■ **What you need to do**:
All records below should be repeated exactly, with the pictures left out.

*** Records provided Section Begins ***

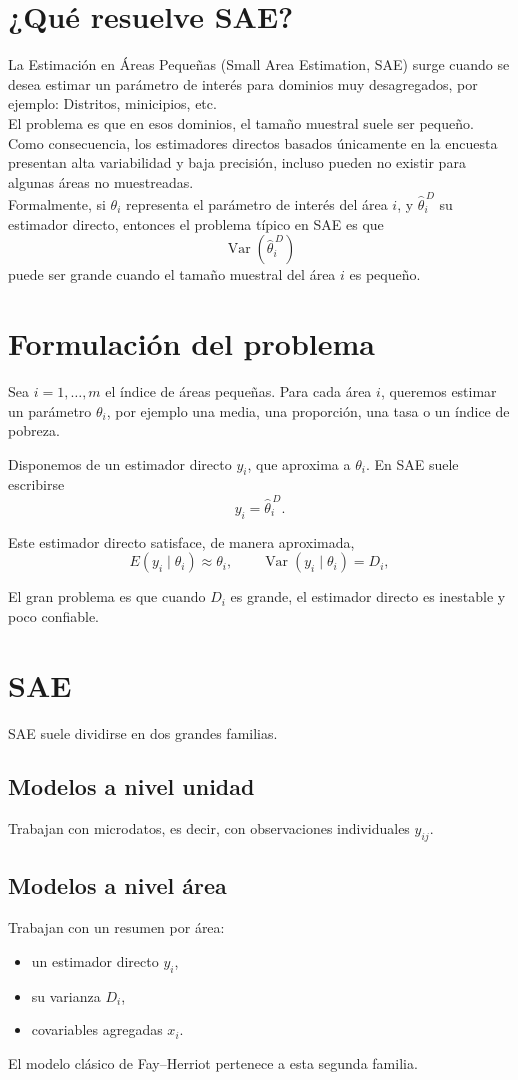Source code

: \section{¿Qué resuelve SAE?}

La Estimación en Áreas Pequeñas (Small Area Estimation, SAE) surge cuando se desea estimar un parámetro de interés para dominios muy desagregados, por ejemplo: Distritos, minicipios, etc.
\\
El problema es que en esos dominios, el tamaño muestral suele ser pequeño. Como consecuencia, los estimadores directos basados únicamente en la encuesta presentan alta variabilidad y baja precisión, incluso pueden no existir para algunas áreas no muestreadas.
\\
Formalmente, si $\theta_i$ representa el parámetro de interés del área $i$, y $\hat{\theta}_i^{\,D}$ su estimador directo, entonces el problema típico en SAE es que
\[
\operatorname{Var}\!\left(\hat{\theta}_i^{\,D}\right)
\]
puede ser grande cuando el tamaño muestral del área $i$ es pequeño.

\section{Formulación del problema}

Sea $i=1,\dots,m$ el índice de áreas pequeñas. Para cada área $i$, queremos estimar un parámetro $\theta_i$, por ejemplo una media, una proporción, una tasa o un índice de pobreza.

Disponemos de un estimador directo $y_i$, que aproxima a $\theta_i$. En SAE suele escribirse
\[
y_i = \hat{\theta}_i^{\,D}.
\]

Este estimador directo satisface, de manera aproximada,
\[
E(y_i \mid \theta_i) \approx \theta_i,
\qquad
\operatorname{Var}(y_i \mid \theta_i) = D_i,
\]


El gran problema es que cuando $D_i$ es grande, el estimador directo es inestable y poco confiable.

\section{SAE}
 SAE suele dividirse en dos grandes familias.

\subsection{Modelos a nivel unidad}

Trabajan con microdatos, es decir, con observaciones individuales $y_{ij}$.

\subsection{Modelos a nivel área}

Trabajan con un resumen por área:
\begin{itemize}
    \item un estimador directo $y_i$,
    \item su varianza $D_i$,
    \item covariables agregadas $x_i$.
\end{itemize}

El modelo clásico de Fay--Herriot pertenece a esta segunda familia.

*** Records provided Section Ends ***

■ **The answer**:
Source code

: \section{¿Qué resuelve SAE?}

La Estimación en Áreas Pequeñas (Small Area Estimation, SAE) surge cuando se desea estimar un parámetro de interés para dominios muy desagregados, por ejemplo: Distritos, minicipios, etc.
\\
El problema es que en esos dominios, el tamaño muestral suele ser pequeño. Como consecuencia, los estimadores directos basados únicamente en la encuesta presentan alta variabilidad y baja precisión, incluso pueden no existir para algunas áreas no muestreadas.
\\
Formalmente, si $\theta_i$ representa el parámetro de interés del área $i$, y $\hat{\theta}_i^{\,D}$ su estimador directo, entonces el problema típico en SAE es que
\[
\operatorname{Var}\!\left(\hat{\theta}_i^{\,D}\right)
\]
puede ser grande cuando el tamaño muestral del área $i$ es pequeño.

\section{Formulación del problema}

Sea $i=1,\dots,m$ el índice de áreas pequeñas. Para cada área $i$, queremos estimar un parámetro $\theta_i$, por ejemplo una media, una proporción, una tasa o un índice de pobreza.

Disponemos de un estimador directo $y_i$, que aproxima a $\theta_i$. En SAE suele escribirse
\[
y_i = \hat{\theta}_i^{\,D}.
\]

Este estimador directo satisface, de manera aproximada,
\[
E(y_i \mid \theta_i) \approx \theta_i,
\qquad
\operatorname{Var}(y_i \mid \theta_i) = D_i,
\]


El gran problema es que cuando $D_i$ es grande, el estimador directo es inestable y poco confiable.

\section{SAE}
 SAE suele dividirse en dos grandes familias.

\subsection{Modelos a nivel unidad}

Trabajan con microdatos, es decir, con observaciones individuales $y_{ij}$.

\subsection{Modelos a nivel área}

Trabajan con un resumen por área:
\begin{itemize}
    \item un estimador directo $y_i$,
    \item su varianza $D_i$,
    \item covariables agregadas $x_i$.
\end{itemize}

El modelo clásico de Fay--Herriot pertenece a esta segunda familia.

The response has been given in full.